Но до такого положения дел еще далеко. Мелочи и атомы прошлой жизни изучены и даны нам ее последним поэтом. Благодаря ему – мы яснее видим, что она – прошлое, что нам в ней тесно, как выросшему ребенку в старом платьице. Поэт говорит: «Да, тесно почему-то, больно, но другого нет, страдайте, стоните. Мне самому скверно». «Лучше мы его вовсе бросим». «Ну, это уж не мое дело». Но если не Чехов, этот пассивный эстетический страдалец, последний певец разлагающихся мелочей, – то неужели никто и никогда не укажет нам иного выхода, кроме Москвы и старых калош? Неужели выхода нет, другой жизни нет и не может быть, неужели Чехов – последняя точка всего искусства? А за ним – пустота, искусность, театр «Граммофон» или петля?

Если б это было так – Чехов был бы страшен. Страшен и велик. Мир приблизился бы тогда не к концу своему, а концу без конца, к оцепенению, к моменту, внезапно перешедшему в вечность.

Это была бы полная победа черта-косности над миром – и над Богом. Но черт не столько силен, сколько хитер, выдумчив, – а потому и не так уж страшен. И оцепенить мир ему никак не удается. Ему даже не удается справиться окончательно с самим Чеховым, хотя у него и нет самого действительного против черта оружия – Логоса. Но уж слишком много дано Чехову от Бога, мерой не утрясенной, полной, отсыпано, и Чехов не может заснуть без снов в мягкой дьявольской постельке, а мучится кошмарами и, нехотя, не зная, все-таки слагает Божьи молитвы. И как нам не любить его? Ведь нам нужны молитвы. Но дайте нам любить в нем вечное, Божье, – и кричать, бояться, ненавидеть смерть в ее безобразии, когда она, безобразная, к нам и к самому Чехову приближается. Ибо там, где в Чехове смерть, косность и отчаяние – там нет и творчества, истинного. Несчастие в том, что серое и белое, мельчайшие атомы пыли и алмазов, так в нем смешаны, жизнь и смерть так страшно, мелко и плотно сплетены. И все-таки нет силы верить, что Чехов сказал свое последнее слово. Вера эта – без всяких оснований, вера просто от любви. Часто мы верим в Бога от любви. Сначала любим Его, а потому – и уже потом – верим.

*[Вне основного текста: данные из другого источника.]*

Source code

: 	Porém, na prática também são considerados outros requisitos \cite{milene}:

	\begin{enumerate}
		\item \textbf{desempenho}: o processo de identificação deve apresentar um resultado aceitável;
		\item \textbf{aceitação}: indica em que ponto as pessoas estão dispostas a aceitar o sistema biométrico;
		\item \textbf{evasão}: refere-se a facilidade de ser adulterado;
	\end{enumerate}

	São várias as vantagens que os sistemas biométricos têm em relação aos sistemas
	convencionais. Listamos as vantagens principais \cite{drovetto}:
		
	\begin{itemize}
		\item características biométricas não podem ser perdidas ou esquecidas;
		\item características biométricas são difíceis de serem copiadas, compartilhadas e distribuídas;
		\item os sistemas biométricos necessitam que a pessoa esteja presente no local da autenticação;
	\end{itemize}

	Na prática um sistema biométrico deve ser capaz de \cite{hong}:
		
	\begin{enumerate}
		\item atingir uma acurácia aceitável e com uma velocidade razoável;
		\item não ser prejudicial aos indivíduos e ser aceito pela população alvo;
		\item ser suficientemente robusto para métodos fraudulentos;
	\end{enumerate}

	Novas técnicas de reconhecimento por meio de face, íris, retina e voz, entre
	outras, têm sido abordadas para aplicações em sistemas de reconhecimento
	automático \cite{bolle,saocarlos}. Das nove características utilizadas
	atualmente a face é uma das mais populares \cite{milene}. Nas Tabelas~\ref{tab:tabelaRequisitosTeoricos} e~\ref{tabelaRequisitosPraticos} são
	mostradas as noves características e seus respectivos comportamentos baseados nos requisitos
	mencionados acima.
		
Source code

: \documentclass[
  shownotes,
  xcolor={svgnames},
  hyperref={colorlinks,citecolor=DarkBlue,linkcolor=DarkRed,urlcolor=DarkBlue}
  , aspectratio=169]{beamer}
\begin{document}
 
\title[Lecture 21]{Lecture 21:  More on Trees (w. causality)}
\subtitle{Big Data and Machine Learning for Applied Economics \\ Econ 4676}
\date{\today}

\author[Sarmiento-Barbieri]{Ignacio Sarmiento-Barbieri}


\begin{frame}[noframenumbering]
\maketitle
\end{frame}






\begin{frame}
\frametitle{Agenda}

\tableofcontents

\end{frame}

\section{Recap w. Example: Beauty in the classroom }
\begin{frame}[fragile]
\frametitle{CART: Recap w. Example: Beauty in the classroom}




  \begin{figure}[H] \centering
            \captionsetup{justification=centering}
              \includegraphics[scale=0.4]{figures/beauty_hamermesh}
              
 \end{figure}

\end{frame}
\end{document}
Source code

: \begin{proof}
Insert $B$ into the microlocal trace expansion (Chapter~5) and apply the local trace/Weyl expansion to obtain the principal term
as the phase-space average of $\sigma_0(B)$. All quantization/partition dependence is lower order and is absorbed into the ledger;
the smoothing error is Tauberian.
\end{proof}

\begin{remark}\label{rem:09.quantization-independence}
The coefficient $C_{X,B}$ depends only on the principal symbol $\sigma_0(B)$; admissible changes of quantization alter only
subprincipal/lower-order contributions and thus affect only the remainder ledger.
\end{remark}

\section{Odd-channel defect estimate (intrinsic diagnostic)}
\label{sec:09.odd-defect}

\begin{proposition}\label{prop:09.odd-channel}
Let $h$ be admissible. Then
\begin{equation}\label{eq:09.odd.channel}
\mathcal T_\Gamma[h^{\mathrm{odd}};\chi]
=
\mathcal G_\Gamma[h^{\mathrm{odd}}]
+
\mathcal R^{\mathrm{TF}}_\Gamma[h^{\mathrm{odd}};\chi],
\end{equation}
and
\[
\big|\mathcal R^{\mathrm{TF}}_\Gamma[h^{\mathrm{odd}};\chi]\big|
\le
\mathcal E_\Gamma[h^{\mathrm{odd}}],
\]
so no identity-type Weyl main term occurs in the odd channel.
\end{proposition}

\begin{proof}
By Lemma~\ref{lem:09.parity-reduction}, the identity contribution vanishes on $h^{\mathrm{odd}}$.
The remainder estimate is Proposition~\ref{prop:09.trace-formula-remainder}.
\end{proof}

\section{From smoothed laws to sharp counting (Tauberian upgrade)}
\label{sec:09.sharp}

Любовь выше суда, выше рассудка – и она всегда права.

Пусть Художественный театр, уйдя от Чехова, приближается к своему идеалу, собирает фотографические последние крохи отмирающих бытовых мелочей. Я хочу поговорить теперь о том театре, который мог бы родиться, мог бы и должен бы существовать, который внутренно нужен, – о театре не одного прошлого и настоящего, по и грядущего, о театре предчувствий, а не одних воспоминаний.

Если только действительно такой театр должен и может существовать…

II
Триптих

Хочу признаться, что для меня, профана в обособленном театральном «искусстве», сбитого с толку современным состоянием театра, всеми этими «Плясками жизни», Дюмами, Сарами Бериар и Станиславскими, – существовал одно время вопрос: нужен ли вообще какой-нибудь театр? Может ли какой-нибудь действительно быть? Искусство ли это?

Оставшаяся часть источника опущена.